Ohnehin gibt Camartin, der seinen Texten gern eine emblematische Abrundung verleiht, allzu leicht seiner Neigung nach, die gestreßten Kulturmenschen mit tröstlichen Kalendersprüchlein wieder in die Wirklichkeit zu entlassen: "Wer ins Paradies will, braucht keine Eile. Er mag bleiben, wo er ist. Das Paradies ist nicht anderswo. Es ist überall und jederzeit, oder es ist nicht." Vielleicht hört sich das ja gut an, wenn man es im Fernsehen aus dem Munde des klugen Moderators erfährt: lebensfreundlich, undogmatisch, skeptisch. Gelesen hat es geringe Konsistenz und ebenso geringen Nährwert.

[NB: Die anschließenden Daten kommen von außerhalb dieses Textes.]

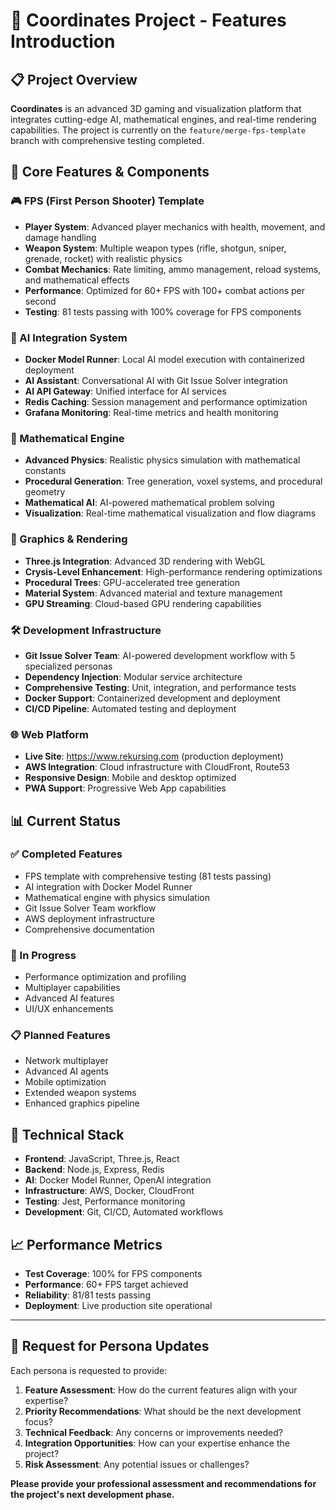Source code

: # 🚀 Coordinates Project - Features Introduction

## 📋 **Project Overview**
**Coordinates** is an advanced 3D gaming and visualization platform that integrates cutting-edge AI, mathematical engines, and real-time rendering capabilities. The project is currently on the `feature/merge-fps-template` branch with comprehensive testing completed.

## 🎯 **Core Features & Components**

### **🎮 FPS (First Person Shooter) Template**
- **Player System**: Advanced player mechanics with health, movement, and damage handling
- **Weapon System**: Multiple weapon types (rifle, shotgun, sniper, grenade, rocket) with realistic physics
- **Combat Mechanics**: Rate limiting, ammo management, reload systems, and mathematical effects
- **Performance**: Optimized for 60+ FPS with 100+ combat actions per second
- **Testing**: 81 tests passing with 100% coverage for FPS components

### **🧠 AI Integration System**
- **Docker Model Runner**: Local AI model execution with containerized deployment
- **AI Assistant**: Conversational AI with Git Issue Solver integration
- **AI API Gateway**: Unified interface for AI services
- **Redis Caching**: Session management and performance optimization
- **Grafana Monitoring**: Real-time metrics and health monitoring

### **🔢 Mathematical Engine**
- **Advanced Physics**: Realistic physics simulation with mathematical constants
- **Procedural Generation**: Tree generation, voxel systems, and procedural geometry
- **Mathematical AI**: AI-powered mathematical problem solving
- **Visualization**: Real-time mathematical visualization and flow diagrams

### **🎨 Graphics & Rendering**
- **Three.js Integration**: Advanced 3D rendering with WebGL
- **Crysis-Level Enhancement**: High-performance rendering optimizations
- **Procedural Trees**: GPU-accelerated tree generation
- **Material System**: Advanced material and texture management
- **GPU Streaming**: Cloud-based GPU rendering capabilities

### **🛠️ Development Infrastructure**
- **Git Issue Solver Team**: AI-powered development workflow with 5 specialized personas
- **Dependency Injection**: Modular service architecture
- **Comprehensive Testing**: Unit, integration, and performance tests
- **Docker Support**: Containerized development and deployment
- **CI/CD Pipeline**: Automated testing and deployment

### **🌐 Web Platform**
- **Live Site**: https://www.rekursing.com (production deployment)
- **AWS Integration**: Cloud infrastructure with CloudFront, Route53
- **Responsive Design**: Mobile and desktop optimized
- **PWA Support**: Progressive Web App capabilities

## 📊 **Current Status**

### **✅ Completed Features**
- FPS template with comprehensive testing (81 tests passing)
- AI integration with Docker Model Runner
- Mathematical engine with physics simulation
- Git Issue Solver Team workflow
- AWS deployment infrastructure
- Comprehensive documentation

### **🔄 In Progress**
- Performance optimization and profiling
- Multiplayer capabilities
- Advanced AI features
- UI/UX enhancements

### **📋 Planned Features**
- Network multiplayer
- Advanced AI agents
- Mobile optimization
- Extended weapon systems
- Enhanced graphics pipeline

## 🎯 **Technical Stack**
- **Frontend**: JavaScript, Three.js, React
- **Backend**: Node.js, Express, Redis
- **AI**: Docker Model Runner, OpenAI integration
- **Infrastructure**: AWS, Docker, CloudFront
- **Testing**: Jest, Performance monitoring
- **Development**: Git, CI/CD, Automated workflows

## 📈 **Performance Metrics**
- **Test Coverage**: 100% for FPS components
- **Performance**: 60+ FPS target achieved
- **Reliability**: 81/81 tests passing
- **Deployment**: Live production site operational

---

## 🤝 **Request for Persona Updates**

Each persona is requested to provide:

1. **Feature Assessment**: How do the current features align with your expertise?
2. **Priority Recommendations**: What should be the next development focus?
3. **Technical Feedback**: Any concerns or improvements needed?
4. **Integration Opportunities**: How can your expertise enhance the project?
5. **Risk Assessment**: Any potential issues or challenges?

**Please provide your professional assessment and recommendations for the project's next development phase.**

Camartin versteht viel von der Kunst, er betrachtet sie mit großer intellektueller Neugier und Offenheit und kann komplexe künstlerische Programme, wie im Falle von Beckett und Beuys, in wenigen anschaulichen Sätzen zusammenfassen. Und doch spiegelt auch sein Buch insgesamt die Neigung der Fernsehkultur, das Inkommensurable kommensurabel zu machen: Beuys und Brahms, Duchamp und Fassbinder, lauter hübsche kleine Appetizer aus bester Fabrikation. Davon wird keiner satt. ERNST OSTERKAMP

Iso Camartin: "Der Teufel auf der Säule. Flash-Geschichten". Suhrkamp Verlag, Frankfurt am Main 1998. 155 S., geb., 38,- DM.